Who is to really blame for such unfortunate but frequent occurrences? We are in Black History Month, which in recent years has become popular to denounce. Even Goldie Taylor did a post here for her popular #BreakingBlack column titled “I hate Black History Month.” And while yes, we all want the contributions of African-Americans to be interwoven into the mainstream all year-round, perhaps some of our more prominent voices are going about it the wrong way. Maybe the younger generation is hearing a disdain for African-American history and internalizing that and not the intended message that these contributions are a part of overall American history.
When Dr.

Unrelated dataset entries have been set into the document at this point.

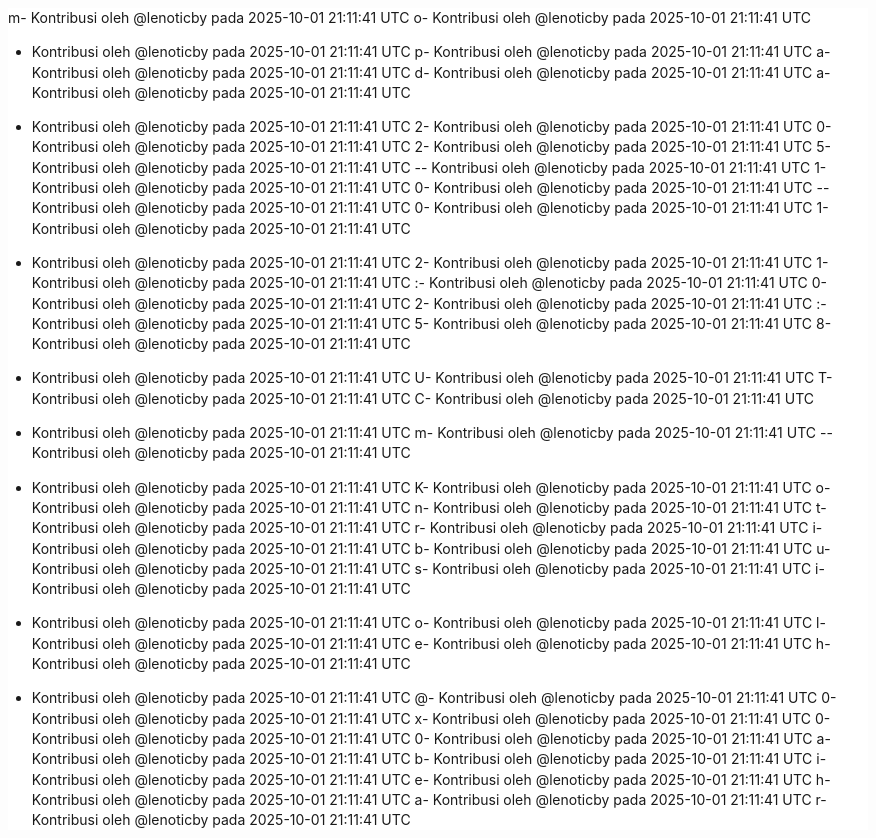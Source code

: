 m- Kontribusi oleh @lenoticby pada 2025-10-01 21:11:41 UTC
o- Kontribusi oleh @lenoticby pada 2025-10-01 21:11:41 UTC
 - Kontribusi oleh @lenoticby pada 2025-10-01 21:11:41 UTC
p- Kontribusi oleh @lenoticby pada 2025-10-01 21:11:41 UTC
a- Kontribusi oleh @lenoticby pada 2025-10-01 21:11:41 UTC
d- Kontribusi oleh @lenoticby pada 2025-10-01 21:11:41 UTC
a- Kontribusi oleh @lenoticby pada 2025-10-01 21:11:41 UTC
 - Kontribusi oleh @lenoticby pada 2025-10-01 21:11:41 UTC
2- Kontribusi oleh @lenoticby pada 2025-10-01 21:11:41 UTC
0- Kontribusi oleh @lenoticby pada 2025-10-01 21:11:41 UTC
2- Kontribusi oleh @lenoticby pada 2025-10-01 21:11:41 UTC
5- Kontribusi oleh @lenoticby pada 2025-10-01 21:11:41 UTC
-- Kontribusi oleh @lenoticby pada 2025-10-01 21:11:41 UTC
1- Kontribusi oleh @lenoticby pada 2025-10-01 21:11:41 UTC
0- Kontribusi oleh @lenoticby pada 2025-10-01 21:11:41 UTC
-- Kontribusi oleh @lenoticby pada 2025-10-01 21:11:41 UTC
0- Kontribusi oleh @lenoticby pada 2025-10-01 21:11:41 UTC
1- Kontribusi oleh @lenoticby pada 2025-10-01 21:11:41 UTC
 - Kontribusi oleh @lenoticby pada 2025-10-01 21:11:41 UTC
2- Kontribusi oleh @lenoticby pada 2025-10-01 21:11:41 UTC
1- Kontribusi oleh @lenoticby pada 2025-10-01 21:11:41 UTC
:- Kontribusi oleh @lenoticby pada 2025-10-01 21:11:41 UTC
0- Kontribusi oleh @lenoticby pada 2025-10-01 21:11:41 UTC
2- Kontribusi oleh @lenoticby pada 2025-10-01 21:11:41 UTC
:- Kontribusi oleh @lenoticby pada 2025-10-01 21:11:41 UTC
5- Kontribusi oleh @lenoticby pada 2025-10-01 21:11:41 UTC
8- Kontribusi oleh @lenoticby pada 2025-10-01 21:11:41 UTC
 - Kontribusi oleh @lenoticby pada 2025-10-01 21:11:41 UTC
U- Kontribusi oleh @lenoticby pada 2025-10-01 21:11:41 UTC
T- Kontribusi oleh @lenoticby pada 2025-10-01 21:11:41 UTC
C- Kontribusi oleh @lenoticby pada 2025-10-01 21:11:41 UTC

- Kontribusi oleh @lenoticby pada 2025-10-01 21:11:41 UTC
m- Kontribusi oleh @lenoticby pada 2025-10-01 21:11:41 UTC
-- Kontribusi oleh @lenoticby pada 2025-10-01 21:11:41 UTC
 - Kontribusi oleh @lenoticby pada 2025-10-01 21:11:41 UTC
K- Kontribusi oleh @lenoticby pada 2025-10-01 21:11:41 UTC
o- Kontribusi oleh @lenoticby pada 2025-10-01 21:11:41 UTC
n- Kontribusi oleh @lenoticby pada 2025-10-01 21:11:41 UTC
t- Kontribusi oleh @lenoticby pada 2025-10-01 21:11:41 UTC
r- Kontribusi oleh @lenoticby pada 2025-10-01 21:11:41 UTC
i- Kontribusi oleh @lenoticby pada 2025-10-01 21:11:41 UTC
b- Kontribusi oleh @lenoticby pada 2025-10-01 21:11:41 UTC
u- Kontribusi oleh @lenoticby pada 2025-10-01 21:11:41 UTC
s- Kontribusi oleh @lenoticby pada 2025-10-01 21:11:41 UTC
i- Kontribusi oleh @lenoticby pada 2025-10-01 21:11:41 UTC
 - Kontribusi oleh @lenoticby pada 2025-10-01 21:11:41 UTC
o- Kontribusi oleh @lenoticby pada 2025-10-01 21:11:41 UTC
l- Kontribusi oleh @lenoticby pada 2025-10-01 21:11:41 UTC
e- Kontribusi oleh @lenoticby pada 2025-10-01 21:11:41 UTC
h- Kontribusi oleh @lenoticby pada 2025-10-01 21:11:41 UTC
 - Kontribusi oleh @lenoticby pada 2025-10-01 21:11:41 UTC
@- Kontribusi oleh @lenoticby pada 2025-10-01 21:11:41 UTC
0- Kontribusi oleh @lenoticby pada 2025-10-01 21:11:41 UTC
x- Kontribusi oleh @lenoticby pada 2025-10-01 21:11:41 UTC
0- Kontribusi oleh @lenoticby pada 2025-10-01 21:11:41 UTC
0- Kontribusi oleh @lenoticby pada 2025-10-01 21:11:41 UTC
a- Kontribusi oleh @lenoticby pada 2025-10-01 21:11:41 UTC
b- Kontribusi oleh @lenoticby pada 2025-10-01 21:11:41 UTC
i- Kontribusi oleh @lenoticby pada 2025-10-01 21:11:41 UTC
e- Kontribusi oleh @lenoticby pada 2025-10-01 21:11:41 UTC
h- Kontribusi oleh @lenoticby pada 2025-10-01 21:11:41 UTC
a- Kontribusi oleh @lenoticby pada 2025-10-01 21:11:41 UTC
r- Kontribusi oleh @lenoticby pada 2025-10-01 21:11:41 UTC
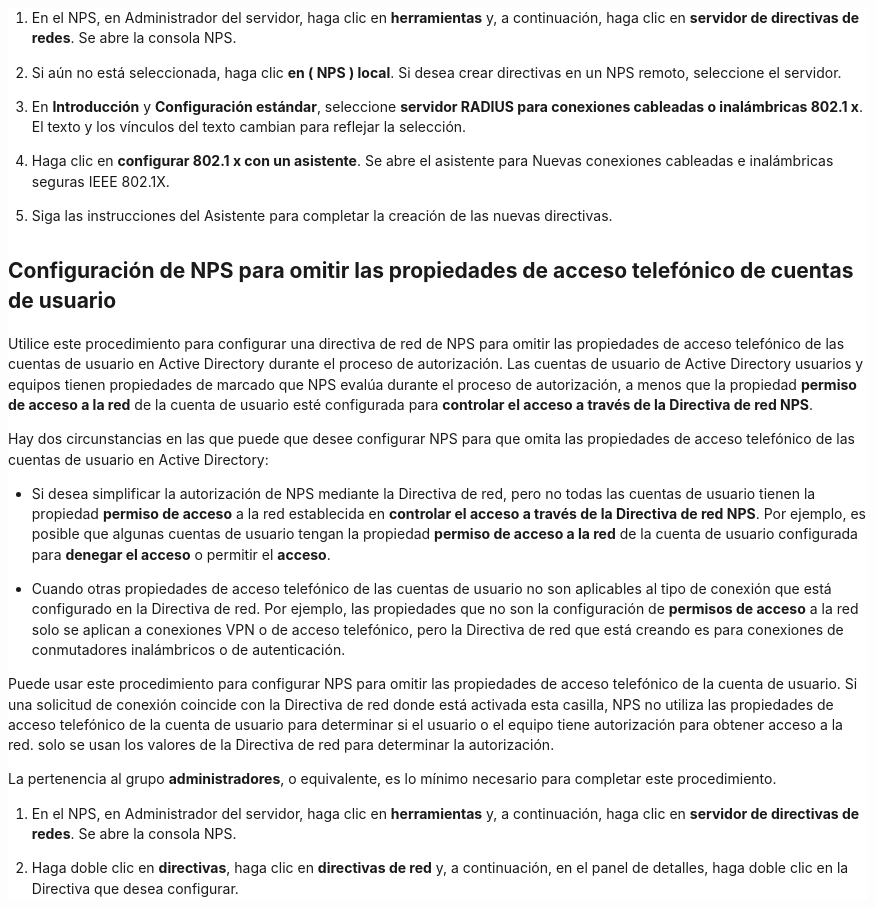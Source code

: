 1. En el NPS, en Administrador del servidor, haga clic en **herramientas** y, a continuación, haga clic en **servidor de directivas de redes**. Se abre la consola NPS.

2. Si aún no está seleccionada, haga clic **en \( NPS \) local**. Si desea crear directivas en un NPS remoto, seleccione el servidor.

3. En **Introducción** y **Configuración estándar**, seleccione **servidor RADIUS para conexiones cableadas o inalámbricas 802.1 x**. El texto y los vínculos del texto cambian para reflejar la selección.

4. Haga clic en **configurar 802.1 x con un asistente**. Se abre el asistente para Nuevas conexiones cableadas e inalámbricas seguras IEEE 802.1X.

5. Siga las instrucciones del Asistente para completar la creación de las nuevas directivas.

## <a name="configure-nps-to-ignore-user-account-dial-in-properties"></a>Configuración de NPS para omitir las propiedades de acceso telefónico de cuentas de usuario

Utilice este procedimiento para configurar una directiva de red de NPS para omitir las propiedades de acceso telefónico de las cuentas de usuario en Active Directory durante el proceso de autorización. Las cuentas de usuario de Active Directory usuarios y equipos tienen propiedades de marcado que NPS evalúa durante el proceso de autorización, a menos que la propiedad **permiso de acceso a la red** de la cuenta de usuario esté configurada para **controlar el acceso a través de la Directiva de red NPS**.

Hay dos circunstancias en las que puede que desee configurar NPS para que omita las propiedades de acceso telefónico de las cuentas de usuario en Active Directory:

- Si desea simplificar la autorización de NPS mediante la Directiva de red, pero no todas las cuentas de usuario tienen la propiedad **permiso de acceso** a la red establecida en **controlar el acceso a través de la Directiva de red NPS**. Por ejemplo, es posible que algunas cuentas de usuario tengan la propiedad **permiso de acceso a la red** de la cuenta de usuario configurada para **denegar el acceso** o permitir el **acceso**.

- Cuando otras propiedades de acceso telefónico de las cuentas de usuario no son aplicables al tipo de conexión que está configurado en la Directiva de red. Por ejemplo, las propiedades que no son la configuración de **permisos de acceso** a la red solo se aplican a conexiones VPN o de acceso telefónico, pero la Directiva de red que está creando es para conexiones de conmutadores inalámbricos o de autenticación.

Puede usar este procedimiento para configurar NPS para omitir las propiedades de acceso telefónico de la cuenta de usuario. Si una solicitud de conexión coincide con la Directiva de red donde está activada esta casilla, NPS no utiliza las propiedades de acceso telefónico de la cuenta de usuario para determinar si el usuario o el equipo tiene autorización para obtener acceso a la red. solo se usan los valores de la Directiva de red para determinar la autorización.

La pertenencia al grupo **administradores**, o equivalente, es lo mínimo necesario para completar este procedimiento.

1. En el NPS, en Administrador del servidor, haga clic en **herramientas** y, a continuación, haga clic en **servidor de directivas de redes**. Se abre la consola NPS.

2. Haga doble clic en **directivas**, haga clic en **directivas de red** y, a continuación, en el panel de detalles, haga doble clic en la Directiva que desea configurar.
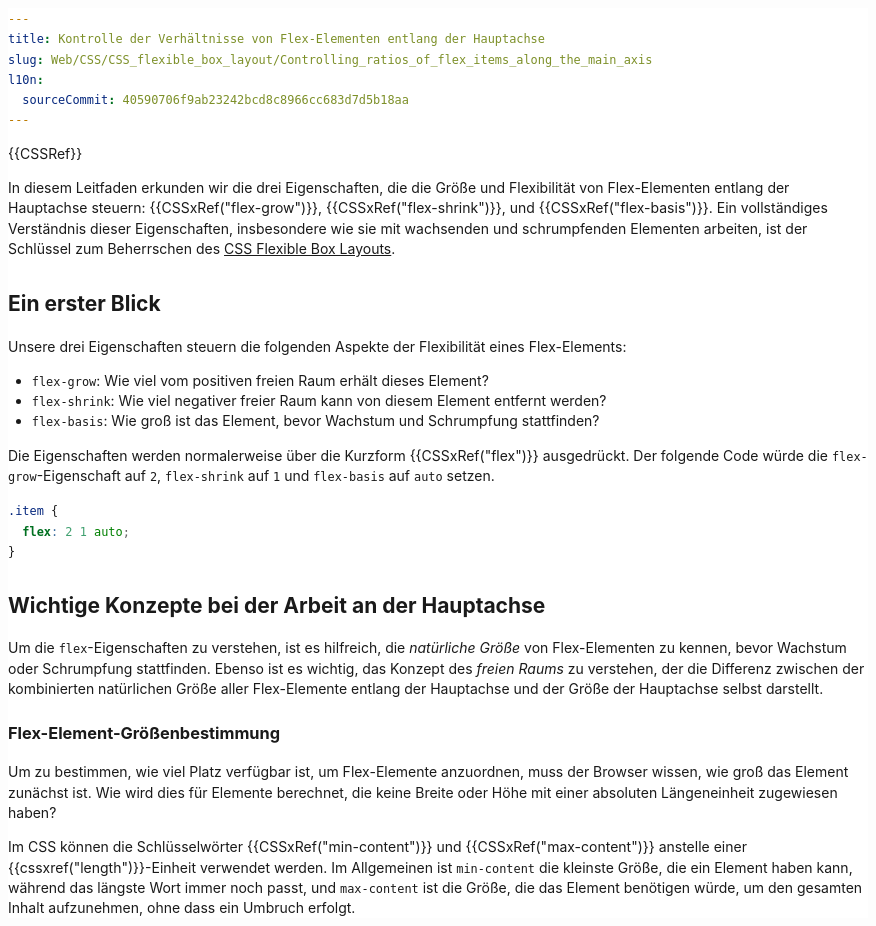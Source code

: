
 ```yaml
---
title: Kontrolle der Verhältnisse von Flex-Elementen entlang der Hauptachse
slug: Web/CSS/CSS_flexible_box_layout/Controlling_ratios_of_flex_items_along_the_main_axis
l10n:
  sourceCommit: 40590706f9ab23242bcd8c8966cc683d7d5b18aa
---
```


{{CSSRef}}

In diesem Leitfaden erkunden wir die drei Eigenschaften, die die Größe und Flexibilität von Flex-Elementen entlang der Hauptachse steuern: {{CSSxRef("flex-grow")}}, {{CSSxRef("flex-shrink")}}, und {{CSSxRef("flex-basis")}}. Ein vollständiges Verständnis dieser Eigenschaften, insbesondere wie sie mit wachsenden und schrumpfenden Elementen arbeiten, ist der Schlüssel zum Beherrschen des [CSS Flexible Box Layouts](/de/docs/Web/CSS/CSS_flexible_box_layout).

## Ein erster Blick

Unsere drei Eigenschaften steuern die folgenden Aspekte der Flexibilität eines Flex-Elements:

- `flex-grow`: Wie viel vom positiven freien Raum erhält dieses Element?
- `flex-shrink`: Wie viel negativer freier Raum kann von diesem Element entfernt werden?
- `flex-basis`: Wie groß ist das Element, bevor Wachstum und Schrumpfung stattfinden?

Die Eigenschaften werden normalerweise über die Kurzform {{CSSxRef("flex")}} ausgedrückt. Der folgende Code würde die `flex-grow`-Eigenschaft auf `2`, `flex-shrink` auf `1` und `flex-basis` auf `auto` setzen.

```css
.item {
  flex: 2 1 auto;
}
```

## Wichtige Konzepte bei der Arbeit an der Hauptachse

Um die `flex`-Eigenschaften zu verstehen, ist es hilfreich, die _natürliche Größe_ von Flex-Elementen zu kennen, bevor Wachstum oder Schrumpfung stattfinden. Ebenso ist es wichtig, das Konzept des _freien Raums_ zu verstehen, der die Differenz zwischen der kombinierten natürlichen Größe aller Flex-Elemente entlang der Hauptachse und der Größe der Hauptachse selbst darstellt.

### Flex-Element-Größenbestimmung

Um zu bestimmen, wie viel Platz verfügbar ist, um Flex-Elemente anzuordnen, muss der Browser wissen, wie groß das Element zunächst ist. Wie wird dies für Elemente berechnet, die keine Breite oder Höhe mit einer absoluten Längeneinheit zugewiesen haben?

Im CSS können die Schlüsselwörter {{CSSxRef("min-content")}} und {{CSSxRef("max-content")}} anstelle einer {{cssxref("length")}}-Einheit verwendet werden. Im Allgemeinen ist `min-content` die kleinste Größe, die ein Element haben kann, während das längste Wort immer noch passt, und `max-content` ist die Größe, die das Element benötigen würde, um den gesamten Inhalt aufzunehmen, ohne dass ein Umbruch erfolgt.
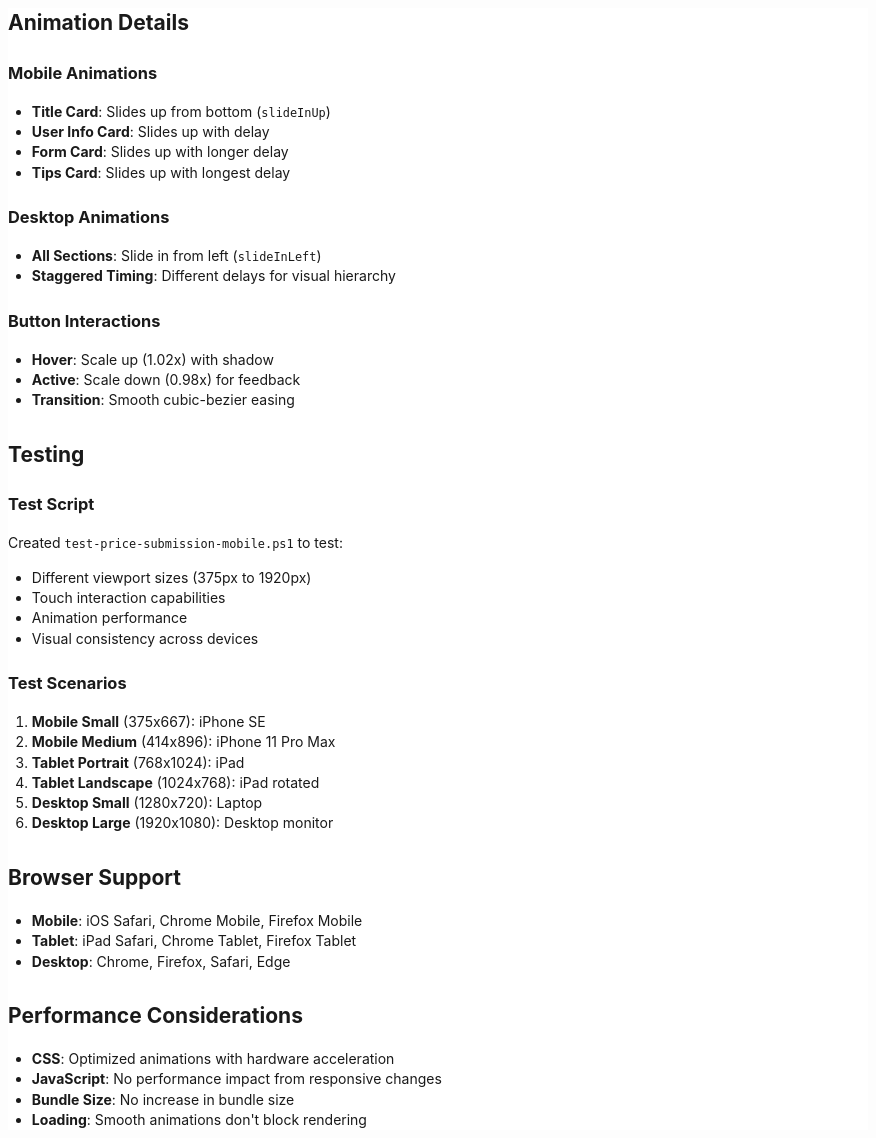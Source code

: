 ## Animation Details

### Mobile Animations

- **Title Card**: Slides up from bottom (`slideInUp`)
- **User Info Card**: Slides up with delay
- **Form Card**: Slides up with longer delay
- **Tips Card**: Slides up with longest delay

### Desktop Animations

- **All Sections**: Slide in from left (`slideInLeft`)
- **Staggered Timing**: Different delays for visual hierarchy

### Button Interactions

- **Hover**: Scale up (1.02x) with shadow
- **Active**: Scale down (0.98x) for feedback
- **Transition**: Smooth cubic-bezier easing

## Testing

### Test Script

Created `test-price-submission-mobile.ps1` to test:

- Different viewport sizes (375px to 1920px)
- Touch interaction capabilities
- Animation performance
- Visual consistency across devices

### Test Scenarios

1. **Mobile Small** (375x667): iPhone SE
2. **Mobile Medium** (414x896): iPhone 11 Pro Max
3. **Tablet Portrait** (768x1024): iPad
4. **Tablet Landscape** (1024x768): iPad rotated
5. **Desktop Small** (1280x720): Laptop
6. **Desktop Large** (1920x1080): Desktop monitor

## Browser Support

- **Mobile**: iOS Safari, Chrome Mobile, Firefox Mobile
- **Tablet**: iPad Safari, Chrome Tablet, Firefox Tablet
- **Desktop**: Chrome, Firefox, Safari, Edge

## Performance Considerations

- **CSS**: Optimized animations with hardware acceleration
- **JavaScript**: No performance impact from responsive changes
- **Bundle Size**: No increase in bundle size
- **Loading**: Smooth animations don't block rendering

Carter G. Woodson started Negro History Week, which he selected for the close proximity of President Lincoln and Frederick Douglass’s birthday, in 1926, he envisioned a time in which African-American contributions would be readily acknowledged by all. That history and knowledge was spread in black spaces by black people mainly throughout the South for decades before President Ford acknowledged what had become known as Black History Week in 1975. The next year, the Association for the Study of African-American Life and History (ASALH), which Dr. Woodson founded as the Association for the Study of Negro Life and History in 1915, expanded it to Black History Month and Ford, in turn, issued an official observance of the month. So, no, nobody gave us February for Black History Month because it is the shortest month of the year.
While it’s been easy for many of us to come out against Nicki Minaj for this horrific misappropriation of Malcolm X, in the end, the sad truth is that Black History Month is still an important gateway to educate youth and others about the valuable contributions of African-Americans to the history of this nation — and world, really. Obviously Minaj’s actions demonstrate that an ongoing discussion is missing.
“History is a people’s memory, and without a memory, man is demoted to the lower animals,” Malcolm once said. “A race of people is like an individual man; until it uses its own talent, takes pride in its own history, expresses its own culture, affirms its own selfhood, it can never fulfill itself.”
Nicki Minaj’s latest outrage is a wake-up call. But the all-important question remains: Will we heed it?